Rising CO₂ can lower the nutrient content of major crops

Meanwhile, each year our global carbon dioxide (CO₂) emissions — from the burning of fossil fuels, industrial output, and land use change — continue to outpace the last. One of the oldest continuous direct measurements of atmospheric CO₂ concentration found a level of 317 parts per million (ppm) in 1960. As of 2015, we have now surpassed 400 ppm CO₂ globally, and we are on an aggressively accelerating trajectory to reach 550 ppm by roughly 2050.

Rising CO₂ has been thought to increase the growth rate of many plants through its beneficial role in photosynthesis, though it has also been predicted to cause dramatic disruptions to many of our global food systems. Our work has focused on a subtler, but no less dangerous effect of higher CO₂. In a set of experiments spread across the globe, a range of important food crops — wheat, rice, maize (corn), potato, sorghum, and barley — were tested for their nutritional response to being grown under higher CO₂.

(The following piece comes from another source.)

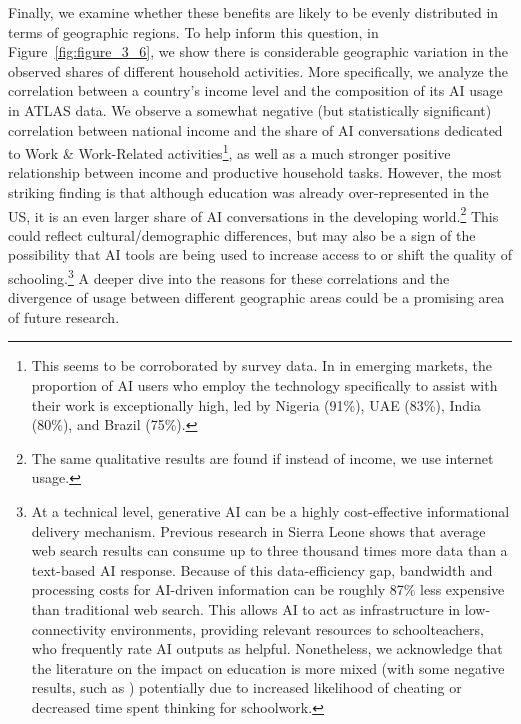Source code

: \documentclass[11pt,a4paper]{article}
\begin{document}
Finally, we examine whether these benefits are likely to be evenly distributed in terms of geographic regions. To help inform this question, in Figure~\ref{fig:figure_3_6}, we show there is considerable geographic variation in the observed shares of different household activities. More specifically, we analyze the correlation between a country's income level and the composition of its AI usage in ATLAS data. We observe a somewhat negative (but statistically significant) correlation between national income and the share of AI conversations dedicated to Work \& Work-Related activities\footnote{This seems to be corroborated by survey data. In \cite{ipsos_google_2026_ai_survey} in emerging markets, the proportion of AI users who employ the technology specifically to assist with their work is exceptionally high, led by Nigeria (91\%), UAE (83\%), India (80\%), and Brazil (75\%).}, as well as a much stronger positive relationship between income and productive household tasks. However, the most striking finding is that although education was already over-represented in the US, it is an even larger share of AI conversations in the developing world.\footnote{The same qualitative results are found if instead of income, we use internet usage.} This could reflect cultural/demographic differences, but may also be a sign of the possibility that AI tools are being used to increase access to or shift the quality of schooling.\footnote{At a technical level, generative AI can be a highly cost-effective informational delivery mechanism. Previous research in Sierra Leone \citep{bjorkegren2025aileapfrogwebevidence} shows that average web search results can consume up to three thousand times more data than a text-based AI response. Because of this data-efficiency gap, bandwidth and processing costs for AI-driven information can be roughly 87\% less expensive than traditional web search. This allows AI to act as infrastructure in low-connectivity environments, providing relevant resources to schoolteachers, who frequently rate AI outputs as helpful. Nonetheless, we acknowledge that the literature on the impact on education is more mixed (with some negative results, such as \citet{Stromberg2026}) potentially due to increased likelihood of cheating or decreased time spent thinking for schoolwork.} A deeper dive into the reasons for these correlations and the divergence of usage between different geographic areas could be a promising area of future research.
\end{document}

To do this, two identical plants were grown in an open field under nearly the same environmental conditions: soil, weather, fertilizer, and water. However, one of the plants was surrounded by a ring of carbon-dioxide-emitting jets to maintain a locally elevated CO₂ concentration of roughly 550 ppm. An experiment designed this way isolates the specific impact of CO₂ by keeping all other variables constant.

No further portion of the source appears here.